Task details: In the material below, find all lines with the string "left" and copy them.

Data for review:
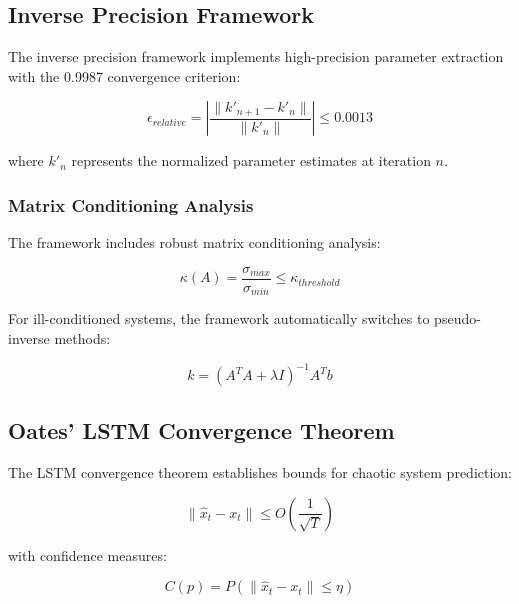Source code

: \documentclass[11pt,a4paper]{article}
\begin{document}
\subsection{Inverse Precision Framework}
\label{subsec:inverse_precision}

The inverse precision framework implements high-precision parameter extraction with the 0.9987 convergence criterion:

\begin{equation}
\epsilon_{relative} = \left| \frac{\|k'_{n+1} - k'_n\|}{\|k'_n\|} \right| \leq 0.0013
\label{eq:precision_criterion}
\end{equation}

where $k'_n$ represents the normalized parameter estimates at iteration $n$.

\subsubsection{Matrix Conditioning Analysis}
\label{subsubsec:matrix_conditioning}

The framework includes robust matrix conditioning analysis:

\begin{equation}
\kappa(A) = \frac{\sigma_{max}}{\sigma_{min}} \leq \kappa_{threshold}
\label{eq:condition_number}
\end{equation}

For ill-conditioned systems, the framework automatically switches to pseudo-inverse methods:

\begin{equation}
k = (A^T A + \lambda I)^{-1} A^T b
\label{eq:tikhonov_regularization}
\end{equation}

\subsection{Oates' LSTM Convergence Theorem}
\label{subsec:lstm_theorem}

The LSTM convergence theorem establishes bounds for chaotic system prediction:

\begin{equation}
\| \hat{x}_t - x_t \| \leq O\left( \frac{1}{\sqrt{T}} \right)
\label{eq:lstm_convergence}
\end{equation}

with confidence measures:

\begin{equation}
C(p) = P\left( \| \hat{x}_t - x_t \| \leq \eta \right)
\label{eq:confidence_measure}
\end{equation}
\end{document}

Solved exercise:
\epsilon_{relative} = \left| \frac{\|k'_{n+1} - k'_n\|}{\|k'_n\|} \right| \leq 0.0013
\| \hat{x}_t - x_t \| \leq O\left( \frac{1}{\sqrt{T}} \right)
C(p) = P\left( \| \hat{x}_t - x_t \| \leq \eta \right)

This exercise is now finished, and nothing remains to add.